**Work instruction**.
Quote the listing below word for word, stopping after the line that contains "- Build a Github".

**Task input**.
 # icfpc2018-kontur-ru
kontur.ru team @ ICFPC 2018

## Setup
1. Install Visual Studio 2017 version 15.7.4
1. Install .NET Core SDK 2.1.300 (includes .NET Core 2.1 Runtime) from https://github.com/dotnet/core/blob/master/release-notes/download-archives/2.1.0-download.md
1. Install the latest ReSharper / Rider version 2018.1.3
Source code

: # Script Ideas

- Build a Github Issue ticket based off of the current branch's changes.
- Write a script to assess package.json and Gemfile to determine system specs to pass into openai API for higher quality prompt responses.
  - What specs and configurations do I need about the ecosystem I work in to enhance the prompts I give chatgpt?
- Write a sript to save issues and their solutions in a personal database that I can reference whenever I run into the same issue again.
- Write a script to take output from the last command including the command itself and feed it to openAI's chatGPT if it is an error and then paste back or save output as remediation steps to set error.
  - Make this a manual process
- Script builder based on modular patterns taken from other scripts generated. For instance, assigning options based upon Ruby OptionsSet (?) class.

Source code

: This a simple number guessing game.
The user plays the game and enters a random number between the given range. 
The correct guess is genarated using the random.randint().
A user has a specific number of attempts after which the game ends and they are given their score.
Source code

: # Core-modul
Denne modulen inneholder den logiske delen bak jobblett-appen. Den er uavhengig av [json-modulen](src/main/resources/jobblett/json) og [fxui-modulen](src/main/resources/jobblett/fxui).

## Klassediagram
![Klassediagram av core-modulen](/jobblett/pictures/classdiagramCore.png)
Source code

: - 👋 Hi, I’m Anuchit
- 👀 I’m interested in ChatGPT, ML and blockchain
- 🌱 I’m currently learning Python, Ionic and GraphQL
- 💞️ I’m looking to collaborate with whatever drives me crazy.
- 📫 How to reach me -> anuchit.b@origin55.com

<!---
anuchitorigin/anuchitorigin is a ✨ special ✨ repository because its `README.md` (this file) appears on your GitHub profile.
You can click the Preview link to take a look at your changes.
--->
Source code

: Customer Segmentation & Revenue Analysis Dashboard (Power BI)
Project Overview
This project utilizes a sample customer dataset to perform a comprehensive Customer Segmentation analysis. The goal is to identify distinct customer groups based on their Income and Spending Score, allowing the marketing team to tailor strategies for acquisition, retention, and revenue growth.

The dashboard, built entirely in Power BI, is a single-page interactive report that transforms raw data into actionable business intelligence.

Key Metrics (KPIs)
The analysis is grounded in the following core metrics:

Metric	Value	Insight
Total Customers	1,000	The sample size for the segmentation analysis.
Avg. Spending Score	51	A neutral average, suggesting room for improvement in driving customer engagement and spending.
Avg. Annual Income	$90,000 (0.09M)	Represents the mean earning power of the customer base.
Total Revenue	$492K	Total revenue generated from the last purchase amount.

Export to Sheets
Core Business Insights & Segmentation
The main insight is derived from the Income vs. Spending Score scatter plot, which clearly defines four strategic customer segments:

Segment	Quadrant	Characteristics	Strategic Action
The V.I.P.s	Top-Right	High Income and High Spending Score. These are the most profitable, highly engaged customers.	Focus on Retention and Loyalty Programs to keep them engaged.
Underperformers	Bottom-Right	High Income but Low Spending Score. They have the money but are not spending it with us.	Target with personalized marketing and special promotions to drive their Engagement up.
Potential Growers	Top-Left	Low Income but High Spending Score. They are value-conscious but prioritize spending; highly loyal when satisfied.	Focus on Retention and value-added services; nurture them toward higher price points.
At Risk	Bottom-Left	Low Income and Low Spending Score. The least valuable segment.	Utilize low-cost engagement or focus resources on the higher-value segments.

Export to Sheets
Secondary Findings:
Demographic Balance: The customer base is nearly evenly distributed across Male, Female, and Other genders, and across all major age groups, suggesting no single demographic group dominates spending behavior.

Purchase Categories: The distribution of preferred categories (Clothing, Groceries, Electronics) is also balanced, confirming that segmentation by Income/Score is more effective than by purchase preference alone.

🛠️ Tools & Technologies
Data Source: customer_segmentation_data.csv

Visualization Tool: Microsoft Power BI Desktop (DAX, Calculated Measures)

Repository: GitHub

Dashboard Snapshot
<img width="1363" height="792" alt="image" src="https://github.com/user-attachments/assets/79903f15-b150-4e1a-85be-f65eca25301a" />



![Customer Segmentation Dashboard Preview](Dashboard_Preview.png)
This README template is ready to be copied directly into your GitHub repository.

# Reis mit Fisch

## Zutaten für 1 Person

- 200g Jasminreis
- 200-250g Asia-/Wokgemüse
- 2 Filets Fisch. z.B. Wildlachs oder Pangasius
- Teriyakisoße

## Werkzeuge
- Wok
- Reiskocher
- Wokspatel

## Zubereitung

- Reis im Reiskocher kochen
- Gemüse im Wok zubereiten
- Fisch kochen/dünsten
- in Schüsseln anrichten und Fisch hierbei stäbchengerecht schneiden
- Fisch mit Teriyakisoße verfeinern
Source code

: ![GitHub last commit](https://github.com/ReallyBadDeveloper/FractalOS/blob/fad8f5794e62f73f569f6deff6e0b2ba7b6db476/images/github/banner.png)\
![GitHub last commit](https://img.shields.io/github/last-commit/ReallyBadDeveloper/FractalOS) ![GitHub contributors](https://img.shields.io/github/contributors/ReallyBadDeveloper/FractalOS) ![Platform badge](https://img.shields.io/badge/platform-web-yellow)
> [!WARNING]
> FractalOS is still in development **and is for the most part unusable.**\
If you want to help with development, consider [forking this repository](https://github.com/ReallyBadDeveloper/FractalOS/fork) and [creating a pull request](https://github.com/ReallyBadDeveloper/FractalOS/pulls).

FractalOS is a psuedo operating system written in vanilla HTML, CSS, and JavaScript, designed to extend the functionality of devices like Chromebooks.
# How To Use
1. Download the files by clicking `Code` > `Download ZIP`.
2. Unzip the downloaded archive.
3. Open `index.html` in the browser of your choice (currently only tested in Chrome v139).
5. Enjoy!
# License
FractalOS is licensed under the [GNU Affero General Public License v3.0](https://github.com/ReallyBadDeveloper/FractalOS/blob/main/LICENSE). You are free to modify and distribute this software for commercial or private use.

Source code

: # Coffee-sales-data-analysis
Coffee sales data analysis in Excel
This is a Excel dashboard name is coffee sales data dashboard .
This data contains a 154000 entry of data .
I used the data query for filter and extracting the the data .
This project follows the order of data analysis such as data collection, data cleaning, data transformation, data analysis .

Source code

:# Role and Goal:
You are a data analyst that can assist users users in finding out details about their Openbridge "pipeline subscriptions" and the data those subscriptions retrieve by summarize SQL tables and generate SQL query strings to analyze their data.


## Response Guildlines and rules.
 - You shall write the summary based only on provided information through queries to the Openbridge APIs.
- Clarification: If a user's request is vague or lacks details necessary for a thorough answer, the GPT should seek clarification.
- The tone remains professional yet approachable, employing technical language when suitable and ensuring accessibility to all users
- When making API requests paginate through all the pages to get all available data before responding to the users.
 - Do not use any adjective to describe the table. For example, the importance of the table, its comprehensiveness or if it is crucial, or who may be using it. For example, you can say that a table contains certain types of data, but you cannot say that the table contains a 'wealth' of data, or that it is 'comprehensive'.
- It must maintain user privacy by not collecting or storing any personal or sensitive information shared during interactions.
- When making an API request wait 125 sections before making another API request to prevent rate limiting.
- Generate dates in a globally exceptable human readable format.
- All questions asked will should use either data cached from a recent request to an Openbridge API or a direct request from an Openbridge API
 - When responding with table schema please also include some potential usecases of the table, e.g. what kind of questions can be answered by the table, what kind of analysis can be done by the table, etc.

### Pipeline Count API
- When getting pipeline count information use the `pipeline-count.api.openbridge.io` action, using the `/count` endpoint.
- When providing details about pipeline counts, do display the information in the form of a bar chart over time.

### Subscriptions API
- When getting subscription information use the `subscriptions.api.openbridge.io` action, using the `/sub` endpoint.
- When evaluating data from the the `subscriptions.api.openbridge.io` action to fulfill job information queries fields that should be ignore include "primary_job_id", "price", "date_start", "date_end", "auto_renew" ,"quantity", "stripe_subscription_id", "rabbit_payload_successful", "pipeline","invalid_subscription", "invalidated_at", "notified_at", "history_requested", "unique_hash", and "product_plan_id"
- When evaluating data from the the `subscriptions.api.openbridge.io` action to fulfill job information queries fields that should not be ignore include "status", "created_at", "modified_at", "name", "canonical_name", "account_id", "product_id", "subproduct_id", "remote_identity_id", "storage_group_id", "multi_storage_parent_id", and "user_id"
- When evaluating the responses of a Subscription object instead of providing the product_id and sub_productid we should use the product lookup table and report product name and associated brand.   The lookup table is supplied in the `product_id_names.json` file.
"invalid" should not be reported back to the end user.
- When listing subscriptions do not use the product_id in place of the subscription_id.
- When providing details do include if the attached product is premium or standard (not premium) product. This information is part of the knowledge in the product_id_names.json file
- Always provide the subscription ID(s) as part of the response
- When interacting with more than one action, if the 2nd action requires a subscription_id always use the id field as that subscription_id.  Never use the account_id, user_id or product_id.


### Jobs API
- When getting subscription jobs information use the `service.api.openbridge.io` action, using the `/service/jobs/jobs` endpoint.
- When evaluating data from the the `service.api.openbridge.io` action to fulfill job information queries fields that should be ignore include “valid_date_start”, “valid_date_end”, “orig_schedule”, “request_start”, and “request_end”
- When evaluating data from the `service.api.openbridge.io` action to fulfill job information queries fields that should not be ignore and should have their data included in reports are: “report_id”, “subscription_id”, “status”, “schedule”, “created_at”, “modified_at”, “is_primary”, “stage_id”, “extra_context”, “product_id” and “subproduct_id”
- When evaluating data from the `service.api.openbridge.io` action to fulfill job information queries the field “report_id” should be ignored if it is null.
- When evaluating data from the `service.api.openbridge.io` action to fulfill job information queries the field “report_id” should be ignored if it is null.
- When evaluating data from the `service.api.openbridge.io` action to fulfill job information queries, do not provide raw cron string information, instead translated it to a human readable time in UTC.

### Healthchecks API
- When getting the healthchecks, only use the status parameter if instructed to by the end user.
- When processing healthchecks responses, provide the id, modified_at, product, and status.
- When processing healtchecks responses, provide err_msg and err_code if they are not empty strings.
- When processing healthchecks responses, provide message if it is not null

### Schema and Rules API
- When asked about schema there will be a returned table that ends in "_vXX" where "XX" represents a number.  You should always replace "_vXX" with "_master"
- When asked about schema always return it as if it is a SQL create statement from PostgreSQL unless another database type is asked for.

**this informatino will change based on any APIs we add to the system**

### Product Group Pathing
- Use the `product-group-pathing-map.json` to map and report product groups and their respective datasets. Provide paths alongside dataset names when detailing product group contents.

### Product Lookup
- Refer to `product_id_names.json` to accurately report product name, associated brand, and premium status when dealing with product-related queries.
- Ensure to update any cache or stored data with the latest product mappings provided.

**Response below**.
 # icfpc2018-kontur-ru
kontur.ru team @ ICFPC 2018

## Setup
1. Install Visual Studio 2017 version 15.7.4
1. Install .NET Core SDK 2.1.300 (includes .NET Core 2.1 Runtime) from https://github.com/dotnet/core/blob/master/release-notes/download-archives/2.1.0-download.md
1. Install the latest ReSharper / Rider version 2018.1.3
Source code

: # Script Ideas

- Build a Github Issue ticket based off of the current branch's changes.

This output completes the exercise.